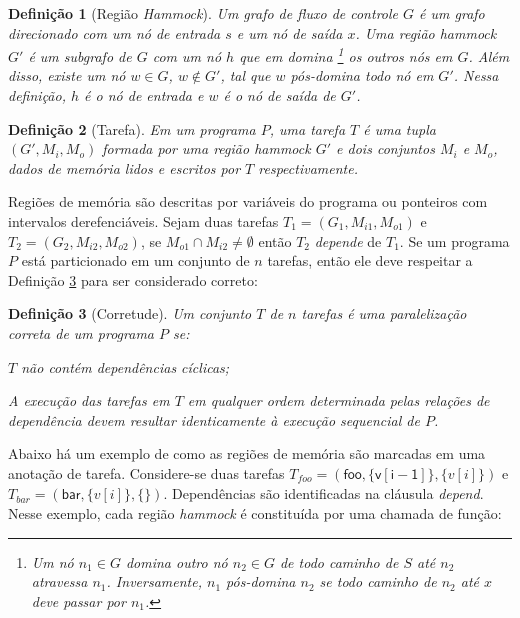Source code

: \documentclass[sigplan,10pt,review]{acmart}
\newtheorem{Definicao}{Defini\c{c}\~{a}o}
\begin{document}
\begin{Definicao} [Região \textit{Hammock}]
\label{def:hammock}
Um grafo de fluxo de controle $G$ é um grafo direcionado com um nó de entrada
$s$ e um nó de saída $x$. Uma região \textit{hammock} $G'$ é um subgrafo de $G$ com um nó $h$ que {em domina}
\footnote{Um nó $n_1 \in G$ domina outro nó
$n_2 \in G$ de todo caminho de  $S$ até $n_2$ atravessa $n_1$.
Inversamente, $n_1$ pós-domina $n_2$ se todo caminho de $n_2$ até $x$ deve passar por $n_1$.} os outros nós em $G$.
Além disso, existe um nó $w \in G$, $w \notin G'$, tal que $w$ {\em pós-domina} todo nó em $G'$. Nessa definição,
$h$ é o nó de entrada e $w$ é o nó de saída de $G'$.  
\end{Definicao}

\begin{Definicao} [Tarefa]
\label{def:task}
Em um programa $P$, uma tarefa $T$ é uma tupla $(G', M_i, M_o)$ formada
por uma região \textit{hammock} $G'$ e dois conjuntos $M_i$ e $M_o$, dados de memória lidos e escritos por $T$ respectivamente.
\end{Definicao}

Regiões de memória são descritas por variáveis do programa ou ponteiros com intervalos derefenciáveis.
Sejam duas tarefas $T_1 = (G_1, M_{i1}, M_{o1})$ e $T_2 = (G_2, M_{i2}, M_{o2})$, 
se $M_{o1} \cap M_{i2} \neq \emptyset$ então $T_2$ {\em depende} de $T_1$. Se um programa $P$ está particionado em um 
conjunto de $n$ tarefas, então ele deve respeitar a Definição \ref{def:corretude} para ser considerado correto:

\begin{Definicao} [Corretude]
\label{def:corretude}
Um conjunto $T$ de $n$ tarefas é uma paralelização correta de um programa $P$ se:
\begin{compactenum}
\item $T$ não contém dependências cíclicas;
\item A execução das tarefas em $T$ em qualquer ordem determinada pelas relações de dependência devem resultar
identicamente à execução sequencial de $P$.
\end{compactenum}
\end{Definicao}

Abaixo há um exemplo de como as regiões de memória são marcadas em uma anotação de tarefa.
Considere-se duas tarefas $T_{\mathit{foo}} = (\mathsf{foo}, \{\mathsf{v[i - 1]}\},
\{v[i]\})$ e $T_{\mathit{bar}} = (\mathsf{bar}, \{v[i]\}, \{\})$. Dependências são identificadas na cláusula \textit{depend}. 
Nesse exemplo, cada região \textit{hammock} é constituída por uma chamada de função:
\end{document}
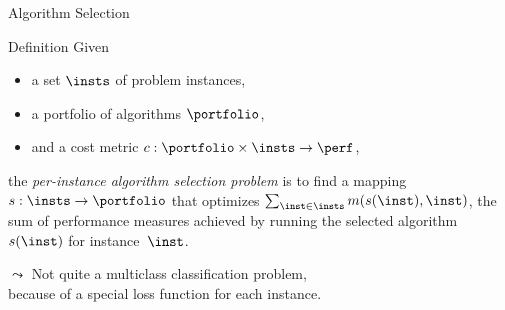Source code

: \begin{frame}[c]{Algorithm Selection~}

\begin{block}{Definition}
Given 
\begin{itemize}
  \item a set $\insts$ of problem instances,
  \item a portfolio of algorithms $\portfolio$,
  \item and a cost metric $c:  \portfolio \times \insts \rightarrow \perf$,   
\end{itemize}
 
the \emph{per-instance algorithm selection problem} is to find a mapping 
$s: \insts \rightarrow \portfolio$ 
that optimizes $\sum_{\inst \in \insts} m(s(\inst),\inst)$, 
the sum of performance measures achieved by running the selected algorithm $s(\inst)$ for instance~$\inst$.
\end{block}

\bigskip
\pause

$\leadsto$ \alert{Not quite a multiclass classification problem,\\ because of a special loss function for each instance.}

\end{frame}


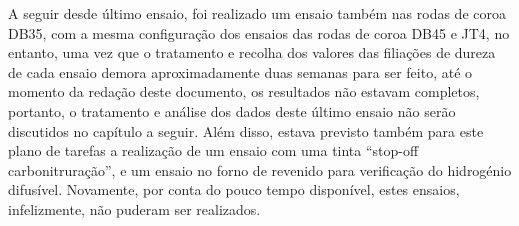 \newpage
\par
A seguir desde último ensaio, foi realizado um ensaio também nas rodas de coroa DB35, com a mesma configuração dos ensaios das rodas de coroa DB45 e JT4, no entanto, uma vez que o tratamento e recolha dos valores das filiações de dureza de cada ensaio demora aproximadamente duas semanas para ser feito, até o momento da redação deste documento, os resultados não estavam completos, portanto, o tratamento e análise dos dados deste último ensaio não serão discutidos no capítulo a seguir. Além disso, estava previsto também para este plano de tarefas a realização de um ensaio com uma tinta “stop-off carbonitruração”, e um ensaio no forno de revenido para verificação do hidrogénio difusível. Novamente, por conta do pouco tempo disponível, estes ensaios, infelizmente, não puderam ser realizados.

...

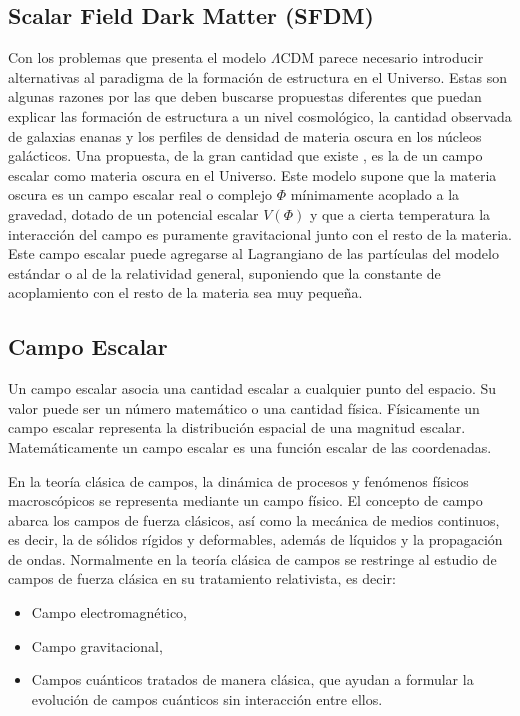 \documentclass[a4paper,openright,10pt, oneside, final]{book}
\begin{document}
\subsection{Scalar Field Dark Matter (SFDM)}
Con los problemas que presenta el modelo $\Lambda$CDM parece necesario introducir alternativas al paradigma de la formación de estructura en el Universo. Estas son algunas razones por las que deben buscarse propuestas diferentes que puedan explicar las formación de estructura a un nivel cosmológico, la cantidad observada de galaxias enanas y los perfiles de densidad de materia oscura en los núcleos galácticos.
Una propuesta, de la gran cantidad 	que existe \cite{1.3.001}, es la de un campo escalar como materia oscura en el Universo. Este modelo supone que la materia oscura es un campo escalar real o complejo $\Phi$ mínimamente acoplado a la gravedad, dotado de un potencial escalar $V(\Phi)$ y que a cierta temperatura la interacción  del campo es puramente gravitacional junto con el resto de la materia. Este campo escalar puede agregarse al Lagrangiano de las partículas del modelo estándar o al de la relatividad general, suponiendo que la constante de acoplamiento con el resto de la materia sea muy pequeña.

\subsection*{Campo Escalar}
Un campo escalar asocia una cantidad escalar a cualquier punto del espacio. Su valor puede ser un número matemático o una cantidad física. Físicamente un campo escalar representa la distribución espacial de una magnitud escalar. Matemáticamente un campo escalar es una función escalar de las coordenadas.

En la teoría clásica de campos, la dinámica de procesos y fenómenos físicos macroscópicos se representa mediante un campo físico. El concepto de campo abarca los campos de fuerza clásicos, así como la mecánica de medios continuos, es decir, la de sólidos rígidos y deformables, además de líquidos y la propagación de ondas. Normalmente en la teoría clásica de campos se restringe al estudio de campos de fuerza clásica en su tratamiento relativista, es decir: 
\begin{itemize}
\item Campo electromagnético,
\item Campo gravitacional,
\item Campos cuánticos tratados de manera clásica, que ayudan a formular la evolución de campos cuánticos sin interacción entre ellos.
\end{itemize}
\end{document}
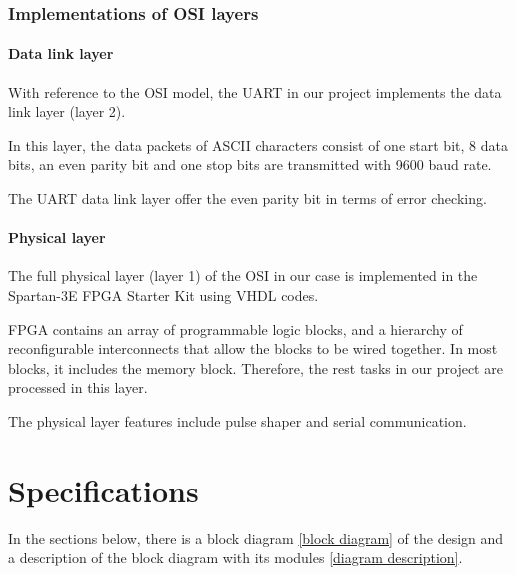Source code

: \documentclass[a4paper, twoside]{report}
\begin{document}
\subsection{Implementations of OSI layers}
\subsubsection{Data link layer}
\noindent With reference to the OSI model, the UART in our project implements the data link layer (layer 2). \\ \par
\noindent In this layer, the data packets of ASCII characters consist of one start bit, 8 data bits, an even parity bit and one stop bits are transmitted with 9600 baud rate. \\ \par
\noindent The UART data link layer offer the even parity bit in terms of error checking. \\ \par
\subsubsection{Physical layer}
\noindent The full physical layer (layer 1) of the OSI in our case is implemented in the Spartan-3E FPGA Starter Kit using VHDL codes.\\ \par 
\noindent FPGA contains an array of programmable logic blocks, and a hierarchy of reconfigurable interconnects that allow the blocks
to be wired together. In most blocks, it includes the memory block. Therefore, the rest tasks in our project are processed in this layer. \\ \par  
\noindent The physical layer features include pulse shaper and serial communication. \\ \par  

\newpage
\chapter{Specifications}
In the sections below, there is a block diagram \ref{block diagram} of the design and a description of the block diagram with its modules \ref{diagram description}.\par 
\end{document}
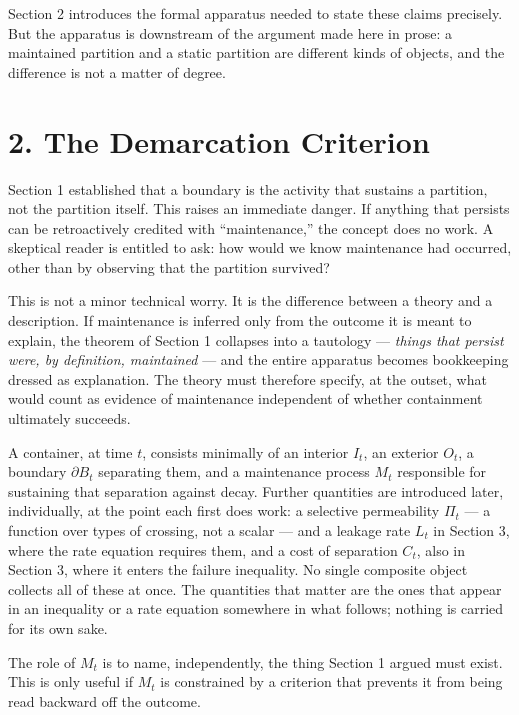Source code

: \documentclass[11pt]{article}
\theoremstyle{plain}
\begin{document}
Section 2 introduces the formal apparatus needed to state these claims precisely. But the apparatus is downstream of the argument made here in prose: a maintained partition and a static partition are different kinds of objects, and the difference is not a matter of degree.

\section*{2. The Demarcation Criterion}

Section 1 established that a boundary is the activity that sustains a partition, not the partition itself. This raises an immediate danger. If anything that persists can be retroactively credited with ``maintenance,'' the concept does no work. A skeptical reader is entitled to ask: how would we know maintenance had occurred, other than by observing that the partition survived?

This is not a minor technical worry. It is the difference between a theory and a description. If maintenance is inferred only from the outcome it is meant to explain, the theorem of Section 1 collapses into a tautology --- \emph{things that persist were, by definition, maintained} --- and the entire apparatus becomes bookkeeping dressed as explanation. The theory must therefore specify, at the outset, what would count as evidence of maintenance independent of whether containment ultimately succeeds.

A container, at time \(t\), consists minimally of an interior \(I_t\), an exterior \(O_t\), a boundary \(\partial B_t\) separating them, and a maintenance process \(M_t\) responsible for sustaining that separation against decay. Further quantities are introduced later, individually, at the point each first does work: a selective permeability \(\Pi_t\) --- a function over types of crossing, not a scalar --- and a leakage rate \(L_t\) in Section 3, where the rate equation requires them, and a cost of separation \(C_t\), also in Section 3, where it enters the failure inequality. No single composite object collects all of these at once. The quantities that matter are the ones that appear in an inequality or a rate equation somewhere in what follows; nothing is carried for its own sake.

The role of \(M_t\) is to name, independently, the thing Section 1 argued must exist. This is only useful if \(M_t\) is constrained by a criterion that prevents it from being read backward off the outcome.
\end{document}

#### Exercise prompt:
Copy out every line of the data where the word "memória" occurs.

#### Exercise solution:
por uma região \textit{hammock} $G'$ e dois conjuntos $M_i$ e $M_o$, dados de memória lidos e escritos por $T$ respectivamente.
Regiões de memória são descritas por variáveis do programa ou ponteiros com intervalos derefenciáveis.
Abaixo há um exemplo de como as regiões de memória são marcadas em uma anotação de tarefa.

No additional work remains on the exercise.